Security researcher drops Chrome and Edge exploit on Twitter

An Indian security researcher has published today proof-of-concept exploit code for a recently discovered vulnerability impacting Google Chrome, Microsoft Edge, and other Chromium-based browsers like Opera and Brave.

The researcher, Rajvardhan Agarwal, told The Record today that the exploit code is for a Chromium bug that was used during the Pwn2Own hacking contest that took place last week.

During the contest, security researchers Bruno Keith (@bkth_) & Niklas Baumstark (@_niklasb) of Dataflow Security used a vulnerability to run malicious code inside Chrome and Edge, for which they received $100,000. Per contest rules, details about this bug were handed over to the Chrome security team so the bug could be patched as soon as possible.

While details about the exact nature of the bug were never publicly disclosed, Agarwal told The Record he spotted the patches for this bug by looking at the source code commits to the V8 JavaScript engine, a component of the Chromium open-source browser project, which allowed him to recreate the Pwn2Own exploit, which he uploaded earlier today on GitHub, and shared on Twitter.

However, while Chromium developers have patched the V8 bug last week, the patch has not yet been integrated into official releases of downstream Chromium-based browsers such as Chrome, Edge, and others, which are still vulnerable to attacks.

Another instance of the "open-source patch gap"

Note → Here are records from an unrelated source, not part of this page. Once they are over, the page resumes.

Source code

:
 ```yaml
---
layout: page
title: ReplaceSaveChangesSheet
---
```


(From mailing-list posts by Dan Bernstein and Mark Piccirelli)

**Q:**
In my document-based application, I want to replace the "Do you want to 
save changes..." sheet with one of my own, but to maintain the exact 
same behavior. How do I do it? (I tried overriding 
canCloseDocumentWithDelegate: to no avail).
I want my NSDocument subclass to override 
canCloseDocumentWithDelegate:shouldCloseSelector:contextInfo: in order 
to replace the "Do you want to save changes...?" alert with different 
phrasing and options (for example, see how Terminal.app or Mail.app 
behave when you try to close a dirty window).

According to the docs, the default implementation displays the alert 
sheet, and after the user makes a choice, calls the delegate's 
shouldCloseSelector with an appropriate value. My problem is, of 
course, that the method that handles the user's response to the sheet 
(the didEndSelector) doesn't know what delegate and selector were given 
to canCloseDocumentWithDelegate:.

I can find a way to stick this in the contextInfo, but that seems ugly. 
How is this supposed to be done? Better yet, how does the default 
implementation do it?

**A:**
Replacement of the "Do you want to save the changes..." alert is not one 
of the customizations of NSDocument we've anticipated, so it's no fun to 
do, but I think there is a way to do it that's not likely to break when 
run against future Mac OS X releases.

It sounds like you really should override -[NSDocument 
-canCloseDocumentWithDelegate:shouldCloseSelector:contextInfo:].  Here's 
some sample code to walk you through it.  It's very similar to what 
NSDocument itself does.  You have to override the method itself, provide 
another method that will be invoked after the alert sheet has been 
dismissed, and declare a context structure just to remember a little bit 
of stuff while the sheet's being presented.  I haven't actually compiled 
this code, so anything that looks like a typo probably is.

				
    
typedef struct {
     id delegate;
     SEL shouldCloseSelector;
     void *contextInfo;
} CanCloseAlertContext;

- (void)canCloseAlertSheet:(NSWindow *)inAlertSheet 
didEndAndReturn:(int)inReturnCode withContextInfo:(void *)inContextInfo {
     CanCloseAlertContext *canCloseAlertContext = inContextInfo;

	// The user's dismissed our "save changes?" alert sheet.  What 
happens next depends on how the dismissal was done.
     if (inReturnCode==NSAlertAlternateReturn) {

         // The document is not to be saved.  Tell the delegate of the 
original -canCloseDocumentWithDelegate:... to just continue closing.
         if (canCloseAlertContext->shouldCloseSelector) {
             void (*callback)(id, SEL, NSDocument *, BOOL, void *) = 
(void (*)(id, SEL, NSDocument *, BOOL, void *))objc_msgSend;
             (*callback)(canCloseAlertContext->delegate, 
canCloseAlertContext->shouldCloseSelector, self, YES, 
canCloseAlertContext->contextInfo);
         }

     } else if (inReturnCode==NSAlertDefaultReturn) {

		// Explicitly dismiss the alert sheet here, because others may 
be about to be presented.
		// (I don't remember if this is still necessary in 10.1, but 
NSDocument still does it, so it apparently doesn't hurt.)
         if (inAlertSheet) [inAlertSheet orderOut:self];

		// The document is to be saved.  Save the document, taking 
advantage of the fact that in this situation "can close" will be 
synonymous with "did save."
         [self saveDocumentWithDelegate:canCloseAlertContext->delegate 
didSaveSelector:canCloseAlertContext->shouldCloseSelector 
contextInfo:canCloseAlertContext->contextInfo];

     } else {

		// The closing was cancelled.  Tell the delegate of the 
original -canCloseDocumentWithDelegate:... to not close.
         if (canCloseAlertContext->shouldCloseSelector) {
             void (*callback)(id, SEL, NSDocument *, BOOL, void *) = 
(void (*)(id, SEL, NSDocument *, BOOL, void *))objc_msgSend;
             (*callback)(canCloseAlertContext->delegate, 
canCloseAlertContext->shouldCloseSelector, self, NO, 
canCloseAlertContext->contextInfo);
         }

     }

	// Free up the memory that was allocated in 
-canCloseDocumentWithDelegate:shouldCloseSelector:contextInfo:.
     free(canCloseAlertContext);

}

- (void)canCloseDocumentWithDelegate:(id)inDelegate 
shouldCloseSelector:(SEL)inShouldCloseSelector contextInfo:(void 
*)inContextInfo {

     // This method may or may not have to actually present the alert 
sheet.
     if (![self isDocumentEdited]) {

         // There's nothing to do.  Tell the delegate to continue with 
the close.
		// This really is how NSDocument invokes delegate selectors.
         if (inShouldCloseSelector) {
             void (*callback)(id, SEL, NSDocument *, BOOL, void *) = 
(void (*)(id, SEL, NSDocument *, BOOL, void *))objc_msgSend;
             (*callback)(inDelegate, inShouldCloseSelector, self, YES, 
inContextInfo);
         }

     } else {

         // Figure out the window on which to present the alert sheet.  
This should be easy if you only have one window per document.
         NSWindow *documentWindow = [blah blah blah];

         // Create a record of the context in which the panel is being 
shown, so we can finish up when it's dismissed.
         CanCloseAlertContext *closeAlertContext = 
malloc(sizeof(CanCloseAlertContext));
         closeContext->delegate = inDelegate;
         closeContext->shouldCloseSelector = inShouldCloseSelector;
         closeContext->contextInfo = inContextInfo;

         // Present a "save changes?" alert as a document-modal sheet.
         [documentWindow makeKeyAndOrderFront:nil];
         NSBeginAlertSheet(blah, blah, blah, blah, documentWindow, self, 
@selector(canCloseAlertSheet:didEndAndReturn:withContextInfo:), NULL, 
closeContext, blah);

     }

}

In the world of software development, today's disclosure represents the perfect example of a software patch gap, a term used to describe the time from when a patch for a security flaw is applied in an open-source component and until the same patch makes its way downstream to a project that relies on that component.

Security researchers warned software makers for decades that threat actors could exploit security bugs during this gap to attack their users.

Ironically, the Google Chrome browser has often been used to exemplify the dangers of a long patch gap. For example, in April and September 2019, security researchers from Exodus Intelligence have published research describing how they scoured the V8 project's changelog to discover security patches and then created exploits for those bugs to attack Chrome users.

In February 2020, Google responded to this research by reducing the Chrome patch gap from 33 to 15 days, committing to releasing Chrome browser updates with security fixes every two weeks, a cycle that was later also adopted by Microsoft Edge.

Sandbox escape needed to attack browsers

But Agarwal's disclosure today shows that the patch gap is still large enough to pose problems to Chrome, Edge, and other Chromium browser users.

However, the security researcher was not irresponsible enough to release a fully weaponized exploit.

Agarwal's code allows an attacker to run malicious code on a user's operating system; however, his exploit still needs to escape the Chrome browser "sandbox," a security container that prevents browser-specific code from reaching the underlying OS.

Attackers who want to weaponize Agarwal code would need this first part of an exploit chain in order to use the V8 zero-day, which is usually the second part of the attack.

However, Agarwal told The Record that while attacking web browsers might require a sandbox escape, the exploit is dangerous when used to attack services that run embedded/headless versions of Chromium, where sandbox protections aren't usually enabled, since these require access to very large physical resources.

While a Google spokesperson did not return a request for comment from The Record, the browser maker is scheduled to release a new Chrome version —including security fixes— tomorrow. At the time of writing, it is, however, unclear if patches for Agarwal's V8 bug will be released tomorrow.

UPDATED on April 13 to add that Google has released a new Chrome version that fixes this vulnerability.

Article updated with Agarwal interview. Removed zero-day from headline and article text as this was not the case, per Agarwal's statements.